Melbourne industrial transaction volumes hit record high in Q2 | Real Estate Asia
, Australia

Melbourne industrial transaction volumes hit record high in Q2

There were 12 sales amounting to AUD464 million, which is the highest single quarter total since 4Q18.

The take-up of industrial spaces in Melbourne remains elevated despite economic uncertainty. According to JLL, Melbourne recorded 293,400 sqm of gross take-up in 2Q20, an increase of 36% on the 1Q20 result and 68% higher than the 10-year quarterly average. This is the sixth consecutive quarter of gross take-up exceeding the 10-year quarterly average of 174,500 sqm – indicating the ongoing stability of Melbourne’s occupier market, despite prevailing economic conditions.

Demand continues to be dominated by three sectors – Retail Trade (39%), Transport, Postal & Warehousing (26%) and Manufacturing (14%). A large portion of demand from the retail sector was sourced from resilient consumer staples groups, such as supermarket retailer Coles, through pre-lease deals. The West precinct accounted for the largest share of take-up (43%), closely followed by the South East (41%).

Here's more from JLL:

Completions fall from 1Q20, but remain above recent averages

Completions of new assets declined from strong results in 1Q20 – four assets added 100,400 sqm of space to the Melbourne market. This was 7% below the 10-year quarterly average (108,500 sqm) but still higher than the average over the last two years (86,100 sqm).

Developments were overwhelmingly weighted to the West precinct, which accounted for 75% of completed floorspace in 2Q20, while the balance was located in the North precinct. The maturity and depth of the occupier market in the West was highlighted by a lower pre-commitment rate (76%), whereas the asset in the North was built for purpose.

Transaction volumes record strong recovery, yields hold steady

Rental rates remained stable across all of our tracked precincts in 2Q20, as there was little transaction evidence which could be clearly defined as having occurred exclusively after COVID-19 lockdown in Australia. Given the nature of this economic event, it is expected that incentives will move upwards to address short-term vacancy risk, rather than substantial falls in face rents.

Transaction volumes recovered from a significant drop in 1Q20 to record 12 sales totalling AUD 464.0 million. This is 50% higher than the 10-year quarterly average and the highest single quarter total since 4Q18. Major sales were seen in both the investment (66%) and development site space (26%), with the sale of an asset as part of Aldi’s eastern seaboard portfolio the largest of the quarter.
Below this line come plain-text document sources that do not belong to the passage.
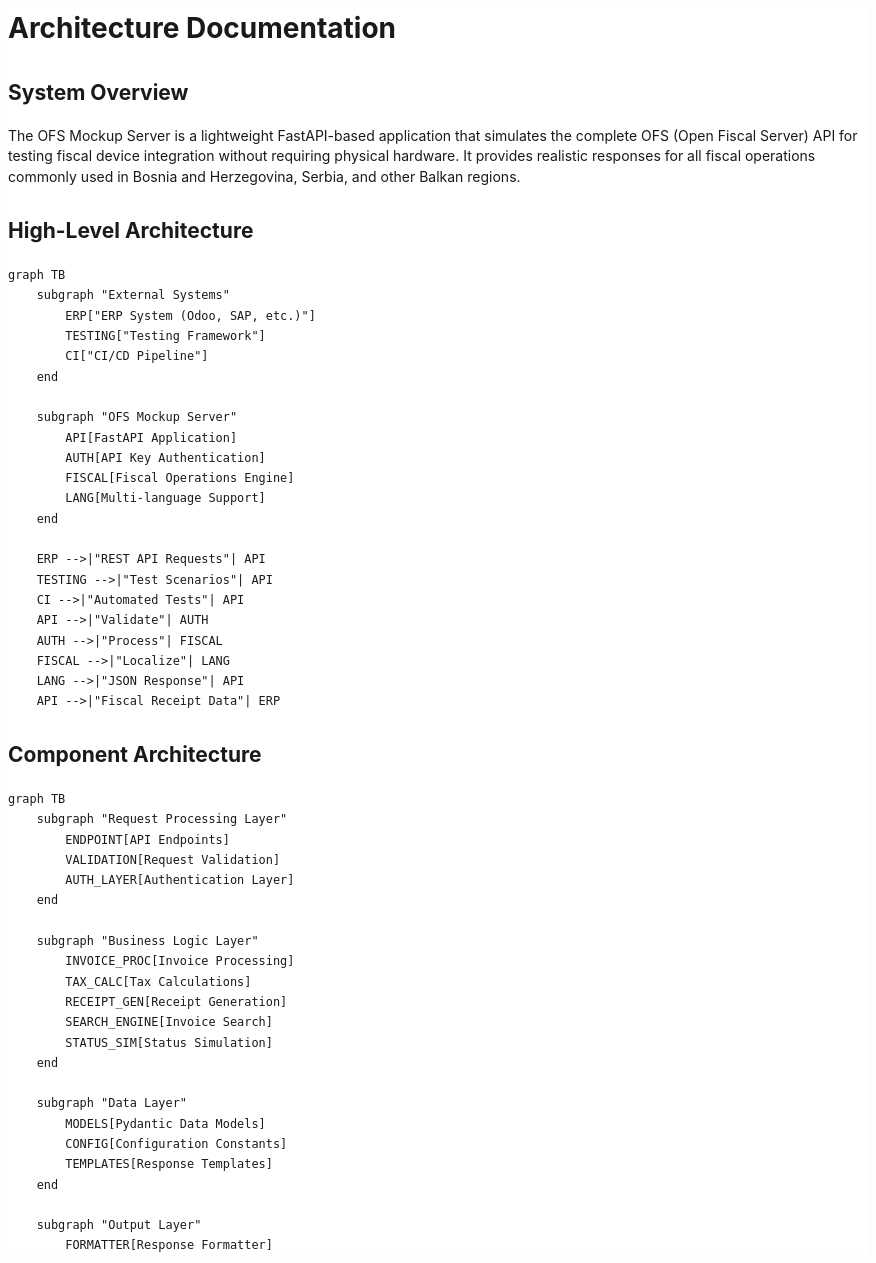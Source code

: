 # Architecture Documentation

## System Overview

The OFS Mockup Server is a lightweight FastAPI-based application that simulates the complete OFS (Open Fiscal Server) API for testing fiscal device integration without requiring physical hardware. It provides realistic responses for all fiscal operations commonly used in Bosnia and Herzegovina, Serbia, and other Balkan regions.

## High-Level Architecture

```mermaid
graph TB
    subgraph "External Systems"
        ERP["ERP System (Odoo, SAP, etc.)"]
        TESTING["Testing Framework"]
        CI["CI/CD Pipeline"]
    end
    
    subgraph "OFS Mockup Server"
        API[FastAPI Application]
        AUTH[API Key Authentication]
        FISCAL[Fiscal Operations Engine]
        LANG[Multi-language Support]
    end
    
    ERP -->|"REST API Requests"| API
    TESTING -->|"Test Scenarios"| API
    CI -->|"Automated Tests"| API
    API -->|"Validate"| AUTH
    AUTH -->|"Process"| FISCAL
    FISCAL -->|"Localize"| LANG
    LANG -->|"JSON Response"| API
    API -->|"Fiscal Receipt Data"| ERP
```

## Component Architecture

```mermaid
graph TB
    subgraph "Request Processing Layer"
        ENDPOINT[API Endpoints]
        VALIDATION[Request Validation]
        AUTH_LAYER[Authentication Layer]
    end
    
    subgraph "Business Logic Layer"
        INVOICE_PROC[Invoice Processing]
        TAX_CALC[Tax Calculations]
        RECEIPT_GEN[Receipt Generation]
        SEARCH_ENGINE[Invoice Search]
        STATUS_SIM[Status Simulation]
    end
    
    subgraph "Data Layer"
        MODELS[Pydantic Data Models]
        CONFIG[Configuration Constants]
        TEMPLATES[Response Templates]
    end
    
    subgraph "Output Layer"
        FORMATTER[Response Formatter]
```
Outlook: Above-average supply delivery to continue over 2020

Supply in the second half of 2020 is projected to accelerate, with 716,100 sqm of space in the pipeline to complete over the balance of the year. Whilst there may be concerns of short-term vacancy risk due to the ample supply of new developments, as at 2Q20 this stock is 80% pre-committed – in line with long term averages. The majority of this stock will be delivered in the West precinct (54%).

It is still unclear exactly what the impacts of COVID-19 will be on the Melbourne industrial market. It is widely accepted that some sectors will continue to suffer from depressed activity, translating to reduced demand. However, it is also evident that some occupiers, particularly in consumer staples and e-commerce, are looking to strategically position themselves for post-COVID-19 norms.